Of approximately three hundred applicants each year, 125 are selected for interviews and about 75 high school sophomores from across the state are admitted. The application process consists of nine short essays, submission of high school transcripts and standardized test scores (such as the ACT), recommendations from teachers and counselors, personal questionnaires of the student, a statement from the student's parents, and an on-campus interview.
Students are accepted from all over the state of Oklahoma, and students from each of Oklahoma's 77 counties have been selected to attend. Because students hail from across the state, all are required to live on campus during the week, though students living nearby often return home on weekends. Classes are held five days a week, with the earliest classes starting at 8am and the latest ending at 5:30pm. Some classes, such as astronomy lab, are held at night. Most students have breaks throughout the day depending on their individual, college-style schedule. Students are not allowed in the dorm during their breaks in the academic day, but are to stay academically engaged during these periods. Required physical education classes are held in the afternoon with each student participating in 45 minutes of supervised physical activity twice a week. Fine arts classes (two semesters are required for graduation) are also held in the evenings. On alternate Saturday mornings, students are required to take a three-hour test in math, physics, literature, history, or a national standardized test (ACT, SAT, or PSAT). One weekend a month is called an open weekend, with the students allowed to either go home or stay in the dorms, and the other Saturday is an extended weekend with everyone required to go home with an extra day of rest.

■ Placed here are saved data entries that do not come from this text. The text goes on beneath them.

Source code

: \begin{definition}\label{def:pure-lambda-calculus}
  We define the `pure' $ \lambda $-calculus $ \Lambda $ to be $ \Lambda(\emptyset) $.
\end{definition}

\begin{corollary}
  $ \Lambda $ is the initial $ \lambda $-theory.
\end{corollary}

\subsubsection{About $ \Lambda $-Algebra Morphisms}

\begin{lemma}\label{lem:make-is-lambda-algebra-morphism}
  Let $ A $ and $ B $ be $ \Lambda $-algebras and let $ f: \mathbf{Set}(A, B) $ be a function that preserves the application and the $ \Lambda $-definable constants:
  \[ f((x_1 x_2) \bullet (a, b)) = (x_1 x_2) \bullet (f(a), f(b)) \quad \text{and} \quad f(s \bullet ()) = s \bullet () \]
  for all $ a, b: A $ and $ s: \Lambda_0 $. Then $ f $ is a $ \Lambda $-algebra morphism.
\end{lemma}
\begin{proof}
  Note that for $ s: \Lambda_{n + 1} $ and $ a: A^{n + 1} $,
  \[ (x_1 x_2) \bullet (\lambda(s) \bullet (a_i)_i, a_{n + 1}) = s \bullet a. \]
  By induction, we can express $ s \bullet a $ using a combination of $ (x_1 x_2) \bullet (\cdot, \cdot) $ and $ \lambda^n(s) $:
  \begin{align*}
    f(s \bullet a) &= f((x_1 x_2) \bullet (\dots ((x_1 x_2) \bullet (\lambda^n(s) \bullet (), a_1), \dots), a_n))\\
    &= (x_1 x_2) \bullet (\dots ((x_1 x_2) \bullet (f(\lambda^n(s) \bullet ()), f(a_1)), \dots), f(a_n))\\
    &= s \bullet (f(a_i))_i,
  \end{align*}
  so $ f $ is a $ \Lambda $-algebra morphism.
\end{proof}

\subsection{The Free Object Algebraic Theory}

To study at OSSM, students have to give up some luxuries of the outside world, such as cell phones, in-room television, DVDs, and video games; students are also not allowed to keep appliances in their rooms. Two hours of study are required each weeknight from 8-10pm, with students on academic probation (resulting from unsatisfactory grades) required to study for an additional hour each night, beginning at 7pm. Lights out is at 11pm every night of the week. OSSM fulfills its educational mission at no charge to its students; tuition, books and other class materials, as well as room and board, are all provided by the State of Oklahoma.
One hundred percent of OSSM graduates are college-bound, and approximately 60% of OSSM graduates choose to remain in-state for college. Of the 1,211 (as of May 2011) graduates since the school's inception, 323 students have been named National Merit Scholars, and an additional 167 students have been selected as National Merit Commended Scholars. Graduates also show exemplary performance in other national scholarship programs, with 227 graduates selected as Robert C. Byrd Scholars, and 124 students nominated for the Presidential Scholars Program, of whom thirteen were named semifinalists and five selected as Presidential Scholars. Graduates excel in statewide scholarship programs, with 553 students receiving Oklahoma State Regents for Higher Education Scholarships and 92 students named Academic All-Staters by the Oklahoma Foundation for Excellence. Twice, in 1998 and again in 2000, the school had the highest ACT composite scores of any high school in the nation. OSSM is also listed as one of the best public high schools by the Washington Post, in a list of top-performing schools with elite students.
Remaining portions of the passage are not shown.